**Work instructions:**
Taking the line with "dans le cas" as the first and the line with "et d'y apporter" as the last, set down exactly every line in that range from the entries below, and no more.

**Excerpted data:**
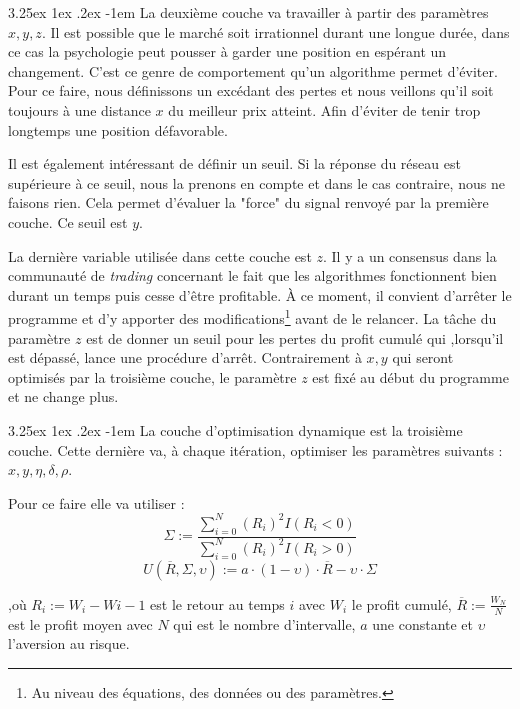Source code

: \documentclass[a4paper, 11pt]{article}
\makeatletter
\renewcommand\paragraph{\@startsection{paragraph}{5}{\z@}%
  {3.25ex \@plus1ex \@minus.2ex}%
  {-1em}%
  {\normalfont\normalsize\bfseries}}
\makeatother
\begin{document}
\paragraph{}
La deuxième couche va travailler à partir des paramètres $x,y,z$. Il est possible que le marché soit irrationnel durant une longue
durée, dans ce cas la psychologie peut pousser à garder une position en espérant un changement. C'est ce genre de comportement qu'un
algorithme permet d'éviter. Pour ce faire, nous définissons un excédant des pertes et nous veillons qu'il soit toujours à une distance
$x$ du meilleur prix atteint. Afin d'éviter de tenir trop longtemps une position défavorable.

Il est également intéressant de définir un seuil. Si la réponse du réseau est supérieure à ce seuil, nous la prenons en compte et
dans le cas contraire, nous ne faisons rien. Cela permet d'évaluer la "force" du signal renvoyé par la première couche. Ce seuil
est $y$.

La dernière variable utilisée dans cette couche est $z$. Il y a un consensus dans la communauté de \textit{trading} concernant le fait
que les algorithmes fonctionnent bien durant un temps puis cesse d'être profitable. À ce moment, il convient d'arrêter le programme
et d'y apporter des modifications\footnote{Au niveau des équations, des données ou des paramètres.} avant de le relancer. La tâche du
paramètre $z$ est de donner un seuil pour les pertes du profit cumulé qui ,lorsqu'il est dépassé, lance une procédure d'arrêt.
Contrairement à $x,y$ qui seront optimisés par la troisième couche, le paramètre $z$ est fixé au début du programme et ne change plus.

\paragraph{}
La couche d'optimisation dynamique est la troisième couche. Cette dernière va, à chaque itération, optimiser les paramètres suivants :
$x,y,\eta,\delta,\rho$.

Pour ce faire elle va utiliser \cite{fx_trading}:
$$\Sigma := \frac{\sum_{i=0}^N (R_i)^2 I(R_i < 0)}{\sum_{i=0}^N (R_i)^2 I(R_i > 0)}$$
$$ U(\overline{R},\Sigma,\upsilon) := a\cdot(1-\upsilon)\cdot \overline{R} - \upsilon \cdot \Sigma$$

,où $R_i := W_i - W{i-1}$ est le retour au temps $i$ avec $W_i$ le profit cumulé, $\overline{R} := \frac{W_N}{N}$ est le profit moyen
avec $N$ qui est le nombre d'intervalle, $a$ une constante et $\upsilon$ l'aversion au risque.
\end{document}
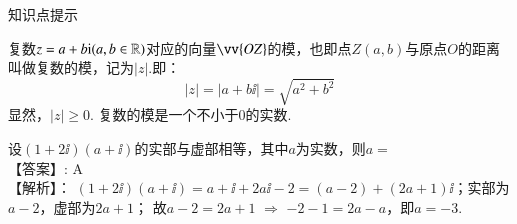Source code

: \begin{exercise}
\begin{framed}{\heiti 知识点提示}
\begin{minipage}[t]{0.65\linewidth}
            复数$z=a+b{\mathrm i}(a,b\in\mathbb{R})$对应的向量$\vv{OZ}$的模，也即点$Z(a,b)$与原点$O$的距离叫做复数的模，记为$|z|$.即：
              \[|z|=|a+b\ii|=\sqrt{a^2+b^2}\]
              显然，$|z|\geqslant0$.
              {\kaishu 复数的模是一个不小于0的实数.}
              \\
          \end{minipage}
          \begin{minipage}[t]{0.35\linewidth}\vspace{-0.5\baselineskip}
            \begin{center}\vspace{-1.5em}
            \end{center}
          \end{minipage}
        \end{framed}
    \item %
      设$(1+2\ii)(a+\ii)$的实部与虚部相等，其中$a$为实数，则$a=$\xz
        \\{\heiti 【答案】:}
            A
        \\{\heiti 【解析】：}
         $(1+2\ii)(a+\ii)=a+\ii+2a\ii-2=(a-2)+(2a+1)\ii$；实部为$a-2$，虚部为$2a+1$；
          故$a-2=2a+1$ $\Rightarrow$ $-2-1=2a-a$，即$a=-3$.

\end{exercise}
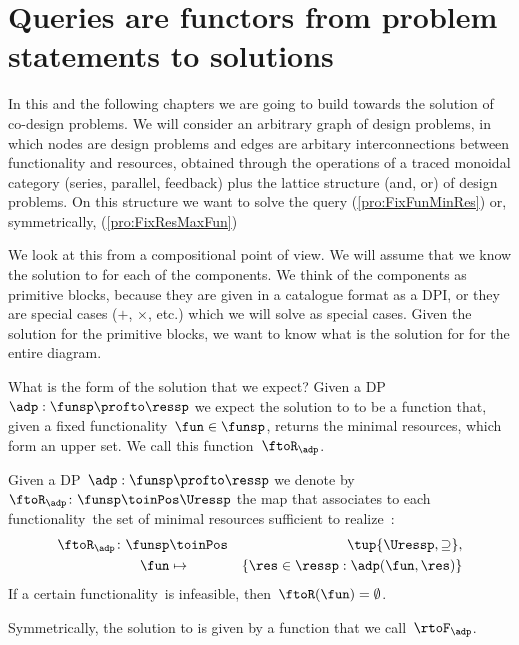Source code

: \section{Queries are functors from problem statements to solutions}

In this and the following chapters we are going to build towards the solution of co-design problems.
We will consider an arbitrary graph of design problems, in which nodes are design problems and edges are arbitary interconnections between functionality and resources, obtained through the operations of a traced monoidal category (series, parallel, feedback) plus the lattice structure (and, or) of design problems. On this structure we want to solve the query \FixFunMinRes (\cref{pro:FixFunMinRes}) or, symmetrically, \FixResMaxFun (\cref{pro:FixResMaxFun})


We look at this from a compositional point of view. We will assume that we know the solution to \FixFunMinRes for each of the components. We think of the components as primitive blocks, because they are given in a catalogue format as a DPI, or they are special cases ($+$, $\times$, etc.) which we will solve as special cases.  Given the solution for the primitive blocks, we want to know what is the solution for \FixFunMinRes for the entire diagram.

What is the form of the solution that we expect? Given a DP $\adp: \funsp \profto \ressp$ we expect the solution to \FixFunMinRes to be a function that, given a fixed functionality~$\fun\in\funsp$, returns the minimal resources, which form an upper set. We call this function~$\ftoR_\adp$.

\begin{definition}
  \label{def:ftoR-dp}
  Given a DP~$\adp:\funsp\profto\ressp$
  we denote by~$\ftoR_{\adp}\colon \funsp\toinPos\Uressp$ the map that associates
  to each functionality~\fun the set of minimal resources sufficient to realize~\fun:
  \begin{eqnarray*}
    \ftoR_{\adp}\colon \funsp & \toinPos & \tup{\Uressp, \supseteq},\\
    \fun& \mapsto & \{ \res \in \ressp : \adp(\fun, \res)\}
  \end{eqnarray*}
  If a certain functionality~\fun is infeasible, then~$\ftoR(\fun)=\emptyset$.
\end{definition}


Symmetrically, the solution to \FixResMaxFun is given by a function that we call~$\rtoF_\adp$.


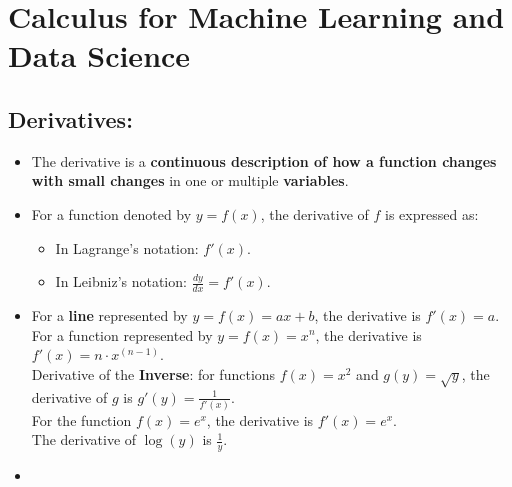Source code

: \documentclass[16pt]{article}
\begin{document}
	\section{Calculus for Machine Learning and Data Science}
	\subsection{Derivatives:}
	\begin{itemize}
		\item The derivative is a \textbf{continuous description of how a function changes with small changes} in one or multiple \textbf{variables}.
		\item For a function denoted by $y = f(x)$, the derivative of $f$ is expressed as:
		\begin{itemize}
			\item In Lagrange's notation: $f'(x)$.
			\item In Leibniz's notation: $\frac{dy}{dx} = f'(x)$.
		\end{itemize}		
		\item For a \textbf{line} represented by $y = f(x) = ax + b$, the derivative is $f'(x) = a$.		
		\\
		For a function represented by $y = f(x) = x^n$, the derivative is $f'(x) = n \cdot x^{(n - 1)}$.		
		\\
		Derivative of the \textbf{Inverse}: for functions $f(x) = x^2$ and $g(y) = \sqrt{y}$, the derivative of $g$ is $g'(y) = \frac{1}{f'(x)}$.		
		\\
		For the function $f(x) = e^x$, the derivative is $f'(x) = e^x$.		
		\\
		The derivative of $\log(y)$ is $\frac{1}{y}$.
		\item 
	\end{itemize}
	
\end{document}
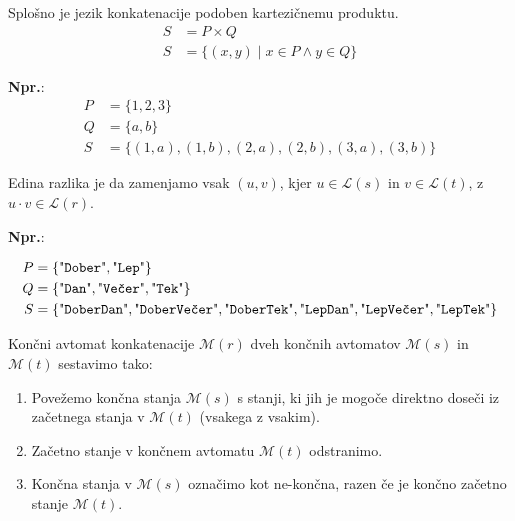 \documentclass{article}
\newcommand{\Ex}{\textbf{Npr.}:\ }
\newcommand{\Language}[1]{\mathcal{L}(#1)}
\newcommand{\Automaton}[1]{\mathcal{M}(#1)}
\newcommand{\Str}[1]{\text{\textquotedbl\texttt{#1}\textquotedbl}}
\newcommand{\Seq}{\cdot}
\begin{document}
Splošno je jezik konkatenacije podoben kartezičnemu produktu.
\begin{align*}
  S &= P \times Q \\
  S &= \{ (x, y) \mid x \in P \land y \in Q\}
\end{align*}

\Ex
\begin{align*}
  P &= \{1, 2, 3\}\\
  Q &= \{a, b\}\\
  S &= \{(1, a), (1, b), (2, a), (2, b), (3, a), (3, b) \}
\end{align*}

Edina razlika je da zamenjamo vsak $(u, v)$, kjer $u \in \Language{s}$ in $v\in \Language{t}$, z $u \Seq v \in \Language{r}$.

\Ex

\begin{align*}
  P &= \{\Str{Dober}, \Str{Lep}\}\\
  Q &= \{\Str{Dan}, \Str{Večer}, \Str{Tek}\}\\
  S &= \{\Str{DoberDan}, \Str{DoberVečer}, \Str{DoberTek}, \Str{LepDan}, \Str{LepVečer}, \Str{LepTek} \}
\end{align*}

Končni avtomat konkatenacije $\Automaton{r}$ dveh končnih avtomatov $\Automaton{s}$ in $\Automaton{t}$ sestavimo tako:
\begin{enumerate}
\item Povežemo končna stanja $\Automaton{s}$ s stanji, ki jih je mogoče direktno doseči iz začetnega stanja v $\Automaton{t}$ (vsakega z vsakim).
\item Začetno stanje v končnem avtomatu $\Automaton{t}$ odstranimo.
\item Končna stanja v $\Automaton{s}$ označimo kot ne-končna, razen če je končno začetno stanje $\Automaton{t}$.
\end{enumerate}
\end{document}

**Exercise result:**
dans le cas contraire, nous ne faisons rien. Cela permet d'évaluer la "force" du signal renvoyé par la première couche. Ce seuil
est $y$.

La dernière variable utilisée dans cette couche est $z$. Il y a un consensus dans la communauté de \textit{trading} concernant le fait
que les algorithmes fonctionnent bien durant un temps puis cesse d'être profitable. À ce moment, il convient d'arrêter le programme
et d'y apporter des modifications\footnote{Au niveau des équations, des données ou des paramètres.} avant de le relancer. La tâche du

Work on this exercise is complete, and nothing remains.